2.2 Deep Learning Based Computer Vision Techniques

Deep learning techniques (especially CNN) have been used extensively in image analysis over the past few decades [9]. CNN is restricted to only detect the objects, but not its location. As our system demands the location of the human being, regional based classifier is used. Most of the conventional methods are based on the model developed by Szegedy et al. [10]. The model uses five different training procedures to figure out the object locations in the frames. Similarly another DNN model was developed by Brody et al. which produces bounding boxes around the objects in the frames [11]. Though efficiency degradation due to poor fine-grained categorization is overcome by pose-normalization, these methods still require bounding-box hypotheses and hence zhang et al. proposed a bottom-up strategy in Deep CNN.

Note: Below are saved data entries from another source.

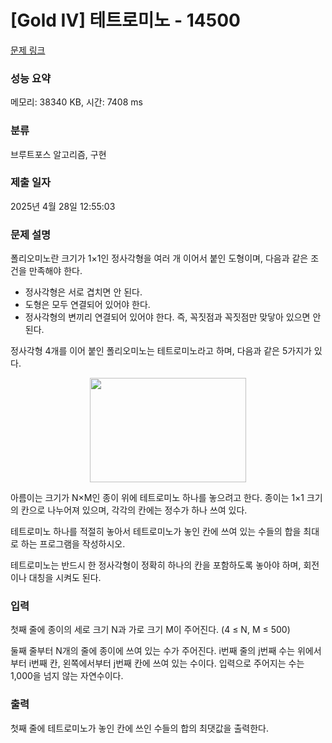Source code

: # [Gold IV] 테트로미노 - 14500 

[문제 링크](https://www.acmicpc.net/problem/14500) 

### 성능 요약

메모리: 38340 KB, 시간: 7408 ms

### 분류

브루트포스 알고리즘, 구현

### 제출 일자

2025년 4월 28일 12:55:03

### 문제 설명

<p>폴리오미노란 크기가 1×1인 정사각형을 여러 개 이어서 붙인 도형이며, 다음과 같은 조건을 만족해야 한다.</p>

<ul>
	<li>정사각형은 서로 겹치면 안 된다.</li>
	<li>도형은 모두 연결되어 있어야 한다.</li>
	<li>정사각형의 변끼리 연결되어 있어야 한다. 즉, 꼭짓점과 꼭짓점만 맞닿아 있으면 안 된다.</li>
</ul>

<p>정사각형 4개를 이어 붙인 폴리오미노는 테트로미노라고 하며, 다음과 같은 5가지가 있다.</p>

<p style="text-align:center"><a href="https://commons.wikimedia.org/wiki/File:All_5_free_tetrominoes.svg"><img alt="" src="https://onlinejudgeimages.s3-ap-northeast-1.amazonaws.com/problem/14500/1.png" style="height:167px; width:250px"></a></p>

<p>아름이는 크기가 N×M인 종이 위에 테트로미노 하나를 놓으려고 한다. 종이는 1×1 크기의 칸으로 나누어져 있으며, 각각의 칸에는 정수가 하나 쓰여 있다.</p>

<p>테트로미노 하나를 적절히 놓아서 테트로미노가 놓인 칸에 쓰여 있는 수들의 합을 최대로 하는 프로그램을 작성하시오.</p>

<p>테트로미노는 반드시 한 정사각형이 정확히 하나의 칸을 포함하도록 놓아야 하며, 회전이나 대칭을 시켜도 된다.</p>

### 입력 

 <p>첫째 줄에 종이의 세로 크기 N과 가로 크기 M이 주어진다. (4 ≤ N, M ≤ 500)</p>

<p>둘째 줄부터 N개의 줄에 종이에 쓰여 있는 수가 주어진다. i번째 줄의 j번째 수는 위에서부터 i번째 칸, 왼쪽에서부터 j번째 칸에 쓰여 있는 수이다. 입력으로 주어지는 수는 1,000을 넘지 않는 자연수이다.</p>

### 출력 

 <p>첫째 줄에 테트로미노가 놓인 칸에 쓰인 수들의 합의 최댓값을 출력한다.</p>


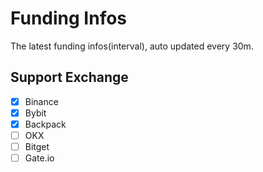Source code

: # Funding Infos

The latest funding infos(interval), auto updated every 30m.

## Support Exchange
- [x] Binance
- [x] Bybit
- [x] Backpack
- [ ] OKX
- [ ] Bitget
- [ ] Gate.io
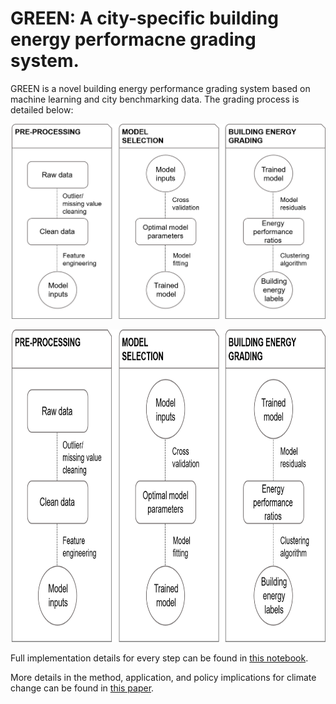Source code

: # GREEN: A city-specific building energy performacne grading system.

GREEN is a novel building energy performance grading system based on machine learning and city benchmarking data. The grading process is detailed below:

![alt text](data/GREEN_methodology.png)

<img src="data/GREEN_methodology.png" width="700" height="500" title="GREEN methodology">

Full implementation details for every step can be found in [this notebook](https://github.com/spapadopoulos/GREENgrading/blob/master/notebooks/GREEN%20grading%20method.ipynb).

More details in the method, application, and policy implications for climate change can be found in [this paper](https://www.sciencedirect.com/science/article/pii/S030626191831612X).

Another model that has gained attraction in recent years is fast R-CNN which has yielded promising results in object detection. As RCNN is computationally expensive and extremely slow, a variant of it called fast RCNN was developed. Fast-RCNN discards the usage of SVMs in classification and bounding box regression, by replacing it with a Softmax classifier. Hence, the former two models are combined into one single model, which is to be trained once. Secondly, Fast RCNN makes use of a bounding box regressor to optimize the region proposals, which yields high accuracy and also speeds up the training process [12]. Although Fast R-CNN is an improved version of RCNN, the proposal approach/network and the detection network are separated in both R-CNN and Fast R-CNN. This is the main drawback, especially when SS algorithm has a false negative; it directly affects the detection network [13].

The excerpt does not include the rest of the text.